• [Dataset entries]:
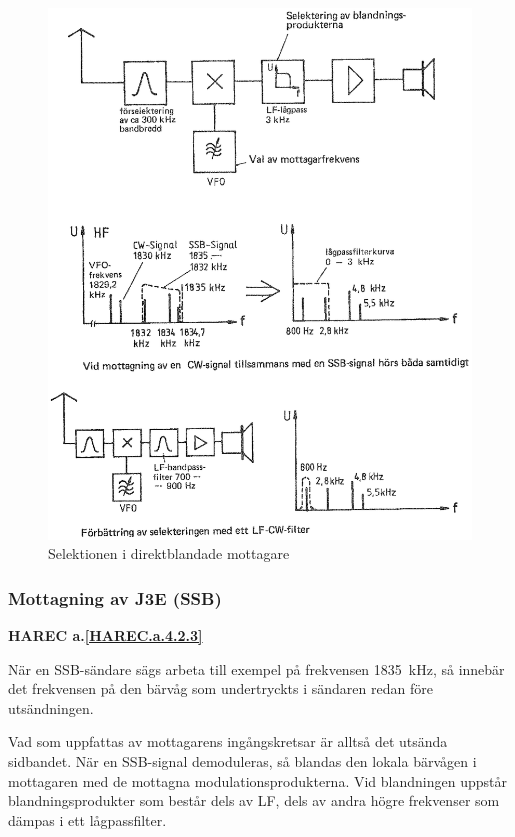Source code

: \begin{figure}
  \includegraphics[width=\textwidth]{images/cropped_pdfs/bild_2_4-11.pdf}
  \caption{Selektionen i direktblandade mottagare}
  \label{fig:bildII4-11}
\end{figure}

\subsubsection{Mottagning av J3E (SSB)}
\textbf{HAREC a.\ref{HAREC.a.4.2.3}\label{myHAREC.a.4.2.3}}

När en SSB-sändare sägs arbeta till exempel på frekvensen 1835~kHz, så
innebär det frekvensen på den bärvåg som undertryckts i sändaren redan
före utsändningen.

Vad som uppfattas av mottagarens ingångskretsar är alltså det utsända sidbandet.
När en SSB-signal demoduleras, så blandas den lokala bärvågen i mottagaren med
de mottagna modulationsprodukterna.
Vid blandningen uppstår blandningsprodukter som består dels av LF, dels av
andra högre frekvenser som dämpas i ett lågpassfilter.

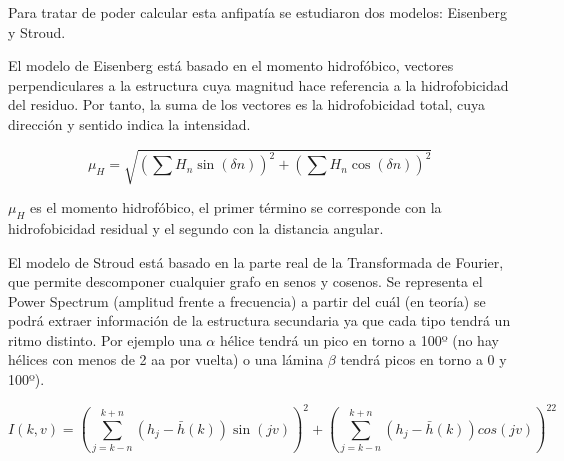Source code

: \documentclass[a4paper,11pt]{report}
\begin{document}
 Para tratar de poder calcular esta anfipatía se estudiaron dos modelos: Eisenberg y Stroud.
 
 El modelo de Eisenberg está basado en el momento hidrofóbico, vectores perpendiculares a la estructura cuya magnitud hace referencia a la hidrofobicidad del residuo. Por tanto, la suma de los vectores es la hidrofobicidad total, cuya dirección y sentido indica la intensidad.
 
 \begin{equation}
 	\mu_H =\sqrt{(\sum H_n\sin(\delta n))^2+(\sum H_n \cos(\delta n))^2}
 \end{equation}
 
 $\mu_H$ es el momento hidrofóbico, el primer término se corresponde con la hidrofobicidad residual y el segundo con la distancia angular.
 
 El modelo de Stroud está basado en la parte real de la Transformada de Fourier, que permite descomponer cualquier grafo en senos y cosenos. Se representa el Power Spectrum (amplitud frente a frecuencia) a partir del cuál (en teoría) se podrá extraer información de la estructura secundaria ya que cada tipo tendrá un ritmo distinto. Por ejemplo una $\alpha$ hélice tendrá un pico en torno a 100º (no hay hélices con menos de 2 aa por vuelta) o una lámina $\beta$ tendrá picos en torno a 0 y 100º).
 
 \begin{equation}
 	I (k, v) =(\sum_{j=k-n}^{k+n} (h_j- \bar{h}(k))\sin(jv))^2 + (\sum_{j=k-n}^{k+n} (h_j- \bar{h}(k))cos(jv))^22
 \end{equation}
 
\end{document}

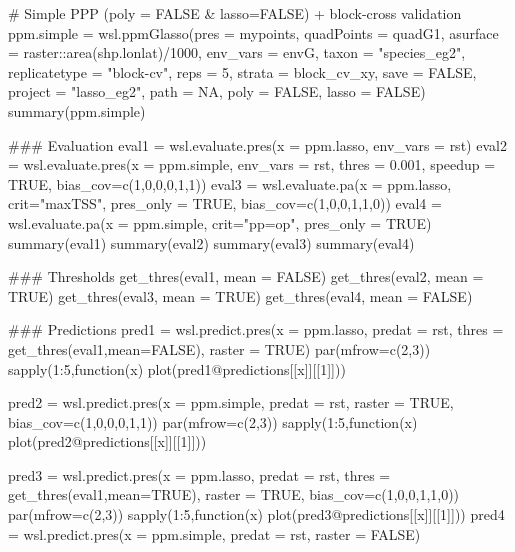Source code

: \documentclass[a4paper]{book}
\begin{document}
\begin{Examples}
\begin{ExampleCode}
  # Simple PPP (poly = FALSE & lasso=FALSE) + block-cross validation
ppm.simple = wsl.ppmGlasso(pres = mypoints,
                       quadPoints = quadG1,
                       asurface = raster::area(shp.lonlat)/1000,
                       env_vars = envG,
                       taxon = "species_eg2",
                       replicatetype = "block-cv",
                       reps = 5,
                       strata = block_cv_xy,
                       save = FALSE,
                       project = "lasso_eg2",
                       path = NA,
                       poly = FALSE,
                       lasso = FALSE)
summary(ppm.simple)

### Evaluation
eval1 = wsl.evaluate.pres(x = ppm.lasso,
                          env_vars = rst)
eval2 = wsl.evaluate.pres(x = ppm.simple,
                          env_vars = rst,
                          thres = 0.001,
                          speedup = TRUE,
                          bias_cov=c(1,0,0,0,1,1))
eval3 = wsl.evaluate.pa(x = ppm.lasso,
                        crit="maxTSS",
                        pres_only = TRUE,
                        bias_cov=c(1,0,0,1,1,0))
eval4 = wsl.evaluate.pa(x = ppm.simple,
                       crit="pp=op",
                       pres_only = TRUE)
summary(eval1)
summary(eval2)
summary(eval3)
summary(eval4)

### Thresholds
get_thres(eval1, mean = FALSE)
get_thres(eval2, mean = TRUE)
get_thres(eval3, mean = TRUE)
get_thres(eval4, mean = FALSE)

### Predictions
pred1 = wsl.predict.pres(x = ppm.lasso,
                         predat = rst,
                         thres = get_thres(eval1,mean=FALSE),
                         raster = TRUE)
par(mfrow=c(2,3))
sapply(1:5,function(x) plot(pred1@predictions[[x]][[1]]))

pred2 = wsl.predict.pres(x = ppm.simple,
                         predat = rst,
                         raster = TRUE,
                         bias_cov=c(1,0,0,0,1,1))
par(mfrow=c(2,3))
sapply(1:5,function(x) plot(pred2@predictions[[x]][[1]]))

pred3 = wsl.predict.pres(x = ppm.lasso,
                         predat = rst,
                         thres = get_thres(eval1,mean=TRUE),
                         raster = TRUE,
                         bias_cov=c(1,0,0,1,1,0))
par(mfrow=c(2,3))
sapply(1:5,function(x) plot(pred3@predictions[[x]][[1]]))
pred4 = wsl.predict.pres(x = ppm.simple,
                         predat = rst,
                         raster = FALSE)

\end{ExampleCode}
\end{Examples}
\end{document}
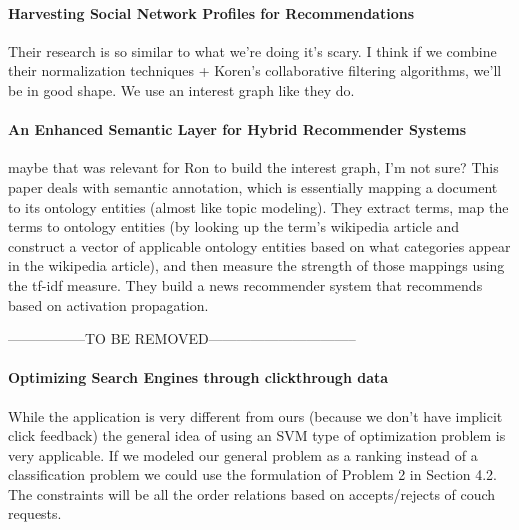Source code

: 
\paragraph{Harvesting Social Network Profiles for Recommendations} \cite{Liu2005}
Their research is so similar to what we're doing it's scary.
I think if we combine their normalization techniques + Koren's collaborative filtering algorithms, we'll be in good shape.
We use an interest graph like they do. 

\paragraph{An Enhanced Semantic Layer for Hybrid Recommender Systems} \cite{Cantador2011}
 maybe that was relevant for Ron to build the interest graph, I'm not sure?
This paper deals with semantic annotation, which is essentially mapping a document to its ontology entities (almost like topic modeling). They extract terms, map the terms to ontology entities (by looking up the term's wikipedia article and construct a vector of applicable ontology entities based on what categories appear in the wikipedia article), and then measure the strength of those mappings using the tf-idf measure.
They build a news recommender system that recommends based on activation propagation.


-----------------TO BE REMOVED--------------------------------

\paragraph{Optimizing Search Engines through clickthrough data} \cite{Joachims2002}
While the application is very different from ours (because we don't have implicit click feedback) the general idea of using an SVM type of optimization problem is very applicable.
If we modeled our general problem as a ranking instead of a classification problem we could use the formulation of Problem 2 in Section 4.2.
The constraints will be all the order relations based on accepts/rejects of couch requests.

• [TASK DIRECTIONS]: An exact copy of the data above is required, printed without its pictures.

• [EXERCISE ANSWER]:
Source code

: \begin{figure}
  \includegraphics[width=\textwidth]{images/cropped_pdfs/bild_2_4-11.pdf}
  \caption{Selektionen i direktblandade mottagare}
  \label{fig:bildII4-11}
\end{figure}

\subsubsection{Mottagning av J3E (SSB)}
\textbf{HAREC a.\ref{HAREC.a.4.2.3}\label{myHAREC.a.4.2.3}}

När en SSB-sändare sägs arbeta till exempel på frekvensen 1835~kHz, så
innebär det frekvensen på den bärvåg som undertryckts i sändaren redan
före utsändningen.

Vad som uppfattas av mottagarens ingångskretsar är alltså det utsända sidbandet.
När en SSB-signal demoduleras, så blandas den lokala bärvågen i mottagaren med
de mottagna modulationsprodukterna.
Vid blandningen uppstår blandningsprodukter som består dels av LF, dels av
andra högre frekvenser som dämpas i ett lågpassfilter.

Source code

: \documentclass[a4paper,11pt]{report}
\begin{document}
 Para tratar de poder calcular esta anfipatía se estudiaron dos modelos: Eisenberg y Stroud.
 
 El modelo de Eisenberg está basado en el momento hidrofóbico, vectores perpendiculares a la estructura cuya magnitud hace referencia a la hidrofobicidad del residuo. Por tanto, la suma de los vectores es la hidrofobicidad total, cuya dirección y sentido indica la intensidad.
 
 \begin{equation}
 	\mu_H =\sqrt{(\sum H_n\sin(\delta n))^2+(\sum H_n \cos(\delta n))^2}
 \end{equation}
 
 $\mu_H$ es el momento hidrofóbico, el primer término se corresponde con la hidrofobicidad residual y el segundo con la distancia angular.
 
 El modelo de Stroud está basado en la parte real de la Transformada de Fourier, que permite descomponer cualquier grafo en senos y cosenos. Se representa el Power Spectrum (amplitud frente a frecuencia) a partir del cuál (en teoría) se podrá extraer información de la estructura secundaria ya que cada tipo tendrá un ritmo distinto. Por ejemplo una $\alpha$ hélice tendrá un pico en torno a 100º (no hay hélices con menos de 2 aa por vuelta) o una lámina $\beta$ tendrá picos en torno a 0 y 100º).
 
 \begin{equation}
 	I (k, v) =(\sum_{j=k-n}^{k+n} (h_j- \bar{h}(k))\sin(jv))^2 + (\sum_{j=k-n}^{k+n} (h_j- \bar{h}(k))cos(jv))^22
 \end{equation}
 
\end{document}

Source code

: \documentclass[a4paper]{book}
\begin{document}
\begin{Examples}
\begin{ExampleCode}
  # Simple PPP (poly = FALSE & lasso=FALSE) + block-cross validation
ppm.simple = wsl.ppmGlasso(pres = mypoints,
                       quadPoints = quadG1,
                       asurface = raster::area(shp.lonlat)/1000,
                       env_vars = envG,
                       taxon = "species_eg2",
                       replicatetype = "block-cv",
                       reps = 5,
                       strata = block_cv_xy,
                       save = FALSE,
                       project = "lasso_eg2",
                       path = NA,
                       poly = FALSE,
                       lasso = FALSE)
summary(ppm.simple)

### Evaluation
eval1 = wsl.evaluate.pres(x = ppm.lasso,
                          env_vars = rst)
eval2 = wsl.evaluate.pres(x = ppm.simple,
                          env_vars = rst,
                          thres = 0.001,
                          speedup = TRUE,
                          bias_cov=c(1,0,0,0,1,1))
eval3 = wsl.evaluate.pa(x = ppm.lasso,
                        crit="maxTSS",
                        pres_only = TRUE,
                        bias_cov=c(1,0,0,1,1,0))
eval4 = wsl.evaluate.pa(x = ppm.simple,
                       crit="pp=op",
                       pres_only = TRUE)
summary(eval1)
summary(eval2)
summary(eval3)
summary(eval4)

### Thresholds
get_thres(eval1, mean = FALSE)
get_thres(eval2, mean = TRUE)
get_thres(eval3, mean = TRUE)
get_thres(eval4, mean = FALSE)

### Predictions
pred1 = wsl.predict.pres(x = ppm.lasso,
                         predat = rst,
                         thres = get_thres(eval1,mean=FALSE),
                         raster = TRUE)
par(mfrow=c(2,3))
sapply(1:5,function(x) plot(pred1@predictions[[x]][[1]]))

pred2 = wsl.predict.pres(x = ppm.simple,
                         predat = rst,
                         raster = TRUE,
                         bias_cov=c(1,0,0,0,1,1))
par(mfrow=c(2,3))
sapply(1:5,function(x) plot(pred2@predictions[[x]][[1]]))

pred3 = wsl.predict.pres(x = ppm.lasso,
                         predat = rst,
                         thres = get_thres(eval1,mean=TRUE),
                         raster = TRUE,
                         bias_cov=c(1,0,0,1,1,0))
par(mfrow=c(2,3))
sapply(1:5,function(x) plot(pred3@predictions[[x]][[1]]))
pred4 = wsl.predict.pres(x = ppm.simple,
                         predat = rst,
                         raster = FALSE)

\end{ExampleCode}
\end{Examples}
\end{document}
Source code

: 
\paragraph{Harvesting Social Network Profiles for Recommendations} \cite{Liu2005}
Their research is so similar to what we're doing it's scary.
I think if we combine their normalization techniques + Koren's collaborative filtering algorithms, we'll be in good shape.
We use an interest graph like they do. 

\paragraph{An Enhanced Semantic Layer for Hybrid Recommender Systems} \cite{Cantador2011}
 maybe that was relevant for Ron to build the interest graph, I'm not sure?
This paper deals with semantic annotation, which is essentially mapping a document to its ontology entities (almost like topic modeling). They extract terms, map the terms to ontology entities (by looking up the term's wikipedia article and construct a vector of applicable ontology entities based on what categories appear in the wikipedia article), and then measure the strength of those mappings using the tf-idf measure.
They build a news recommender system that recommends based on activation propagation.


-----------------TO BE REMOVED--------------------------------

\paragraph{Optimizing Search Engines through clickthrough data} \cite{Joachims2002}
While the application is very different from ours (because we don't have implicit click feedback) the general idea of using an SVM type of optimization problem is very applicable.
If we modeled our general problem as a ranking instead of a classification problem we could use the formulation of Problem 2 in Section 4.2.
The constraints will be all the order relations based on accepts/rejects of couch requests.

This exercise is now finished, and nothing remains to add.